Warm welcome for higher standards in property agency

The Government seems to have taken to sudden Sunday announcements regarding the property industry, with the revelation of tougher standards for lettings agents on Easter Sunday and a follow-up a week later over estate agents’ standards and making the buying and selling process easier.

Many of us within the industry have been pressing for all this for years. In the past, the argument against compulsory membership of an ombudsman scheme or insisting on some type of professional qualification was always that such rules would limit customer choice by forcing some people out of the industry.

It’s good that at last Government has woken up to the fact that limiting customer choice can also mean getting rid of rogues and restricting sharp practice. But change in the property sales and lettings arena has moved at glacial pace, with the industry at the back of the glacier doing its best to push forward and the legislators at the front applying more force in the opposite direction.

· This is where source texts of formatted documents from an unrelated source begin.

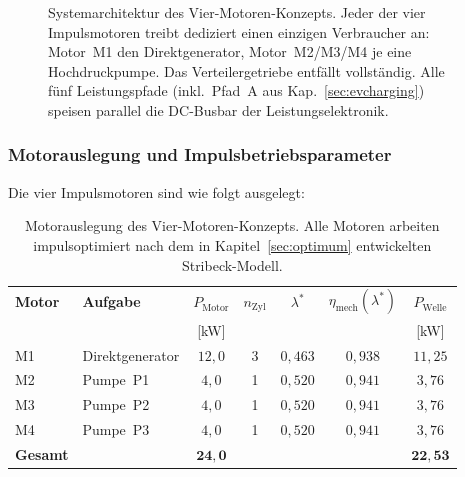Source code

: ﻿\documentclass[a4paper,12pt]{article}
\begin{document}
\begin{figure}
  \caption{Systemarchitektur des Vier-Motoren-Konzepts. Jeder der
    vier Impulsmotoren treibt dediziert einen einzigen Verbraucher an:
    Motor~M1 den Direktgenerator, Motor~M2/M3/M4 je eine Hochdruckpumpe.
    Das Verteilergetriebe entfällt vollständig. Alle fünf Leistungspfade
    (inkl.\ Pfad~A aus Kap.~\ref{sec:evcharging}) speisen parallel die
    DC-Busbar der Leistungselektronik.}
  \label{fig:vier_motoren}
\end{figure}

\subsubsection{Motorauslegung und Impulsbetriebsparameter}

Die vier Impulsmotoren sind wie folgt ausgelegt:

\begin{table}[htbp]
  \centering
  \caption{Motorauslegung des Vier-Motoren-Konzepts.
    Alle Motoren arbeiten impulsoptimiert nach dem in
    Kapitel~\ref{sec:optimum} entwickelten Stribeck-Modell.}
  \label{tab:vier_motoren_auslegung}
  \begin{tabular}{llccccc}
    \toprule
    \textbf{Motor} &
    \textbf{Aufgabe} &
    $P_\text{Motor}$ &
    $n_\text{Zyl}$ &
    $\lambda^*$ &
    $\eta_\text{mech}(\lambda^*)$ &
    $P_\text{Welle}$ \\
    & & [kW] & & & & [kW] \\
    \midrule
    M1 & Direktgenerator & $12{,}0$ & 3 & $0{,}463$ & $0{,}938$ & $11{,}25$ \\
    M2 & Pumpe~P1         & $4{,}0$  & 1 & $0{,}520$ & $0{,}941$ & $3{,}76$  \\
    M3 & Pumpe~P2         & $4{,}0$  & 1 & $0{,}520$ & $0{,}941$ & $3{,}76$  \\
    M4 & Pumpe~P3         & $4{,}0$  & 1 & $0{,}520$ & $0{,}941$ & $3{,}76$  \\
    \midrule
    \textbf{Gesamt} & & $\mathbf{24{,}0}$ & & & & $\mathbf{22{,}53}$ \\
    \bottomrule
  \end{tabular}
\end{table}
\end{document}
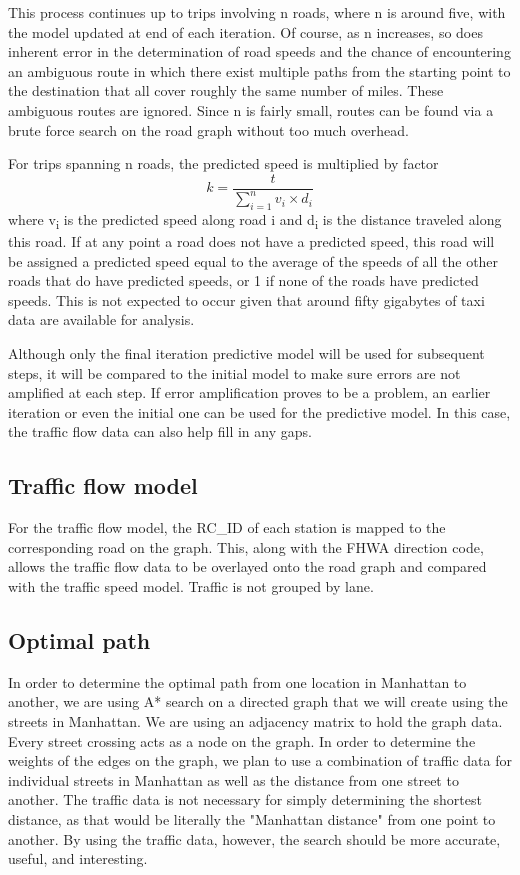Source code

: \documentclass{sig-alternate}
\begin{document}
This process continues up to trips involving n roads, where n is around five, with the model updated at end of each iteration. Of course, as n increases, so does inherent error in the determination of road speeds and the chance of encountering an ambiguous route in which there exist multiple paths from the starting point to the destination that all cover roughly the same number of miles. These ambiguous routes are ignored. Since n is fairly small, routes can be found via a brute force search on the road graph without too much overhead.

For trips spanning n roads, the predicted speed is multiplied by factor
\begin{displaymath}
k=\frac{t}{\sum\limits_{i=1}^n v_{i}\times d_{i}}
\end{displaymath}
where v\textsubscript{i} is the predicted speed along road i and d\textsubscript{i} is the distance traveled along this road. If at any point a road does not have a predicted speed, this road will be assigned a predicted speed equal to the average of the speeds of all the other roads that do have predicted speeds, or 1 if none of the roads have predicted speeds. This is not expected to occur given that around fifty gigabytes of taxi data are available for analysis.

Although only the final iteration predictive model will be used for subsequent steps, it will be compared to the initial model to make sure errors are not amplified at each step. If error amplification proves to be a problem, an earlier iteration or even the initial one can be used for the predictive model. In this case, the traffic flow data can also help fill in any gaps.

\subsection{Traffic flow model}
For the traffic flow model, the RC\_ID of each station is mapped to the corresponding road on the graph. This, along with the FHWA direction code, allows the traffic flow data to be overlayed onto the road graph and compared with the traffic speed model. Traffic is not grouped by lane.

\subsection{Optimal path}
In order to determine the optimal path from one location in Manhattan to another, we are using A* search on a directed graph that we will create using the streets in Manhattan.  We are using an adjacency matrix to hold the graph data.  Every street crossing acts as a node on the graph.  In order to determine the weights of the edges on the graph, we plan to use a combination of traffic data for individual streets in Manhattan as well as the distance from one street to another. The traffic data is not necessary for simply determining the shortest distance, as that would be literally the "Manhattan distance" from one point to another.  By using the traffic data, however, the search should be more accurate, useful, and interesting.
\end{document}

Many colleagues in the industry have been calling for years for some sort of professional qualification and staff who work at my two agencies, Fine and Country Southern Hampshire and Town and Country Southern, engage in professional training as a requirement of being employed by me. Even Saturday staff join in.

The Government also wants to see continuing professional development (CPD) but the difficulty with this is in both setting goals and then assuring they are achieved. It will be expecting the National Trading Standards Estate Agency Team to do this, piling more work on a small group who are employed by a local council in Wales. To be taken seriously, this task needs to be subsumed back into central Government’s control as it used to be with the now defunct Department for Trade and Industry (DTI).

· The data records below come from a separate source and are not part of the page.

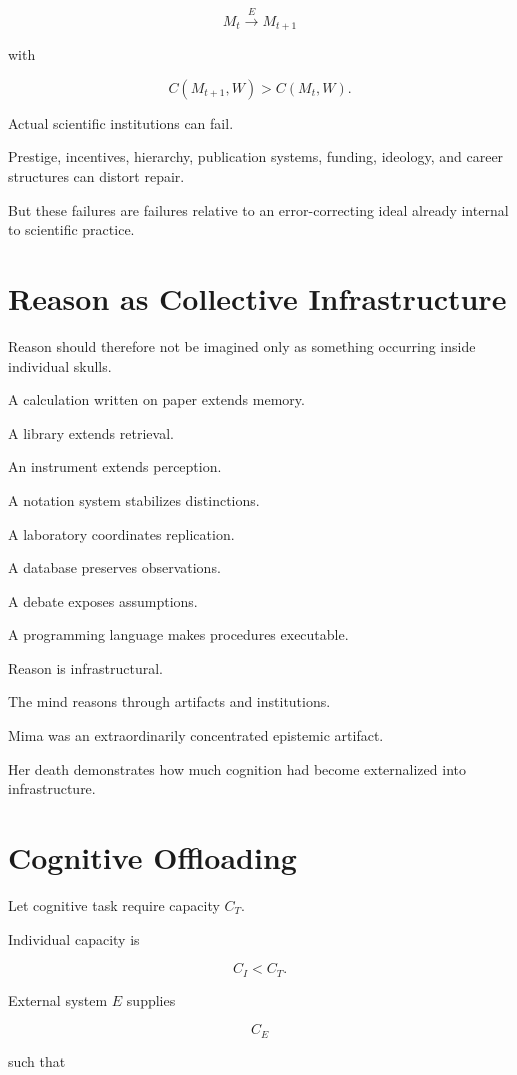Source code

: \documentclass[11pt,oneside]{book}
\theoremstyle{definition}
\theoremstyle{remark}
\begin{document}
\[
M_t
\xrightarrow{E}
M_{t+1}
\]

with

\[
C(M_{t+1},W)
>
C(M_t,W).
\]

Actual scientific institutions can fail.

Prestige, incentives, hierarchy, publication systems, funding, ideology, and career structures can distort repair.

But these failures are failures relative to an error-correcting ideal already internal to scientific practice.

\section{Reason as Collective Infrastructure}

Reason should therefore not be imagined only as something occurring inside individual skulls.

A calculation written on paper extends memory.

A library extends retrieval.

An instrument extends perception.

A notation system stabilizes distinctions.

A laboratory coordinates replication.

A database preserves observations.

A debate exposes assumptions.

A programming language makes procedures executable.

Reason is infrastructural.

The mind reasons through artifacts and institutions.

Mima was an extraordinarily concentrated epistemic artifact.

Her death demonstrates how much cognition had become externalized into infrastructure.

\section{Cognitive Offloading}

Let cognitive task require capacity \(C_T\).

Individual capacity is

\[
C_I<C_T.
\]

External system \(E\) supplies

\[
C_E
\]

such that
\end{document}
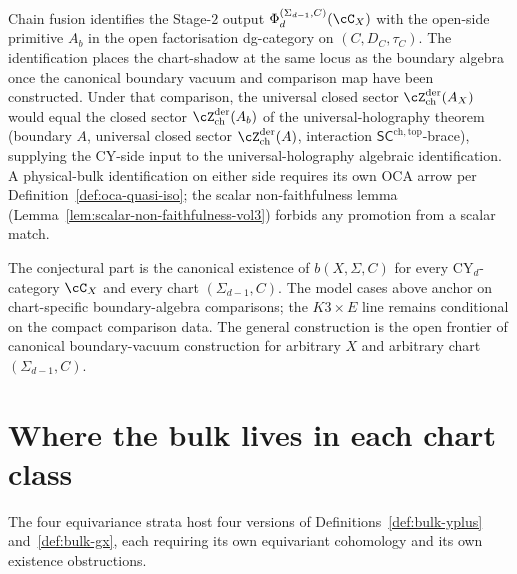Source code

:\begin{remark}
\label{rem:bulk-chain-fusion-bridges}
Chain fusion identifies the Stage-$2$ output
$\Phi^{(\Sigma_{d-1}, C)}_{d}(\cC_{X})$ with the open-side primitive
$A_{b}$ in the open factorisation dg-category on
$(C, D_{C}, \tau_{C})$. The identification places the
chart-shadow at the same locus as the boundary algebra once the
canonical boundary vacuum and comparison map have been constructed.
Under that comparison, the universal closed sector
$\cZ^{\mathrm{der}}_{\mathrm{ch}}(A_X)$ would equal the closed sector
$\cZ^{\mathrm{der}}_{\mathrm{ch}}(A_b)$
of the universal-holography theorem (boundary $A$, universal closed sector
$\cZ^{\mathrm{der}}_{\mathrm{ch}}(A)$, interaction
$\mathsf{SC}^{\mathrm{ch}, \mathrm{top}}$-brace), supplying the
CY-side input to the universal-holography algebraic identification.
A physical-bulk identification on either side requires its own OCA
arrow per Definition~\ref{def:oca-quasi-iso}; the scalar
non-faithfulness lemma (Lemma~\ref{lem:scalar-non-faithfulness-vol3})
forbids any promotion from a scalar match.
\end{remark}

\begin{remark}
\label{rem:bulk-chain-fusion-open}
The conjectural part is the canonical existence of $b(X, \Sigma, C)$
for every CY$_{d}$-category $\cC_{X}$ and every chart $(\Sigma_{d-1},
C)$. The model cases above anchor on chart-specific boundary-algebra
comparisons; the \(K3\times E\) line remains conditional on the compact
comparison data. The general construction is the open frontier of canonical
boundary-vacuum construction for arbitrary $X$ and arbitrary chart
$(\Sigma_{d-1}, C)$.
\end{remark}

\section{Where the bulk lives in each chart class}
\label{sec:bulk-by-chart-class}

The four equivariance strata host four versions of
Definitions~\ref{def:bulk-yplus} and~\ref{def:bulk-gx}, each requiring
its own equivariant cohomology and its own existence obstructions.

The Government is also suggesting that estate agents should disclose referral fees they receive from conveyancers or mortgage providers, which I don’t see as a problem as I already do it, and that buyers should get a Decision in Principle from a mortgage provider early in their property hunt so they know exactly what they can afford and prevent the over-ambitious from wasting everyone else’s time.

It wants local authorities to speed up the rate at which it handles search requests to a maximum period of 10 days while also suggesting a system of reservation agreements where, once both buyer and seller have made the commitment neither can back out. It will, says Government, prevent gazumping, that odious practice frequently blamed on estate agents but which is actually driven by greedy sellers suddenly upping their demands at the last minute.

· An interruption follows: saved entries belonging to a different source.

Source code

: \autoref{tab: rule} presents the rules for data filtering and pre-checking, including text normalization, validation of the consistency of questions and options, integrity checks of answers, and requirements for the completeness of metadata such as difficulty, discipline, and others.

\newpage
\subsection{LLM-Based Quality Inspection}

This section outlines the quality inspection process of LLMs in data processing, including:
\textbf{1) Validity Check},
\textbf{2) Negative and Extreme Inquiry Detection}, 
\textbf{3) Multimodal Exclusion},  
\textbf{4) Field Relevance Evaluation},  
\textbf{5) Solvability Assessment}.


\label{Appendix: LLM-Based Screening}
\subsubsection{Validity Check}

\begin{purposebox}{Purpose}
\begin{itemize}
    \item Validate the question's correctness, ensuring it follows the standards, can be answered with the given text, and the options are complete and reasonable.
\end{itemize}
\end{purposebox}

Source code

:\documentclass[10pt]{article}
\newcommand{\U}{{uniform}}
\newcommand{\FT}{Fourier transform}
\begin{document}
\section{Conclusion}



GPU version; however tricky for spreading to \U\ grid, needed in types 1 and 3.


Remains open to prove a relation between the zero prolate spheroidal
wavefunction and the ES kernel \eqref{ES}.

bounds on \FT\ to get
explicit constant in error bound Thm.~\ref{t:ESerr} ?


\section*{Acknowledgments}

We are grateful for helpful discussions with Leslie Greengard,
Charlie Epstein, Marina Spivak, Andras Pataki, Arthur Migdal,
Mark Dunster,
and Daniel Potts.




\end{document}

Perhaps this ambition is driven by the oft-quoted system in Scotland, where once an offer is made it is binding on both parties. But “provisional offers” are made as a way to navigate around this commitment so it’s difficult to see how this process will work.

However, any advance in standards that includes professional qualifications for both sales and lettings agents is to be welcomed. That alone will end much of the bad practice, particularly among lettings agents who handle vast amounts of money in fees, deposits, and rents with no current obligatory safeguards that are easily enforced.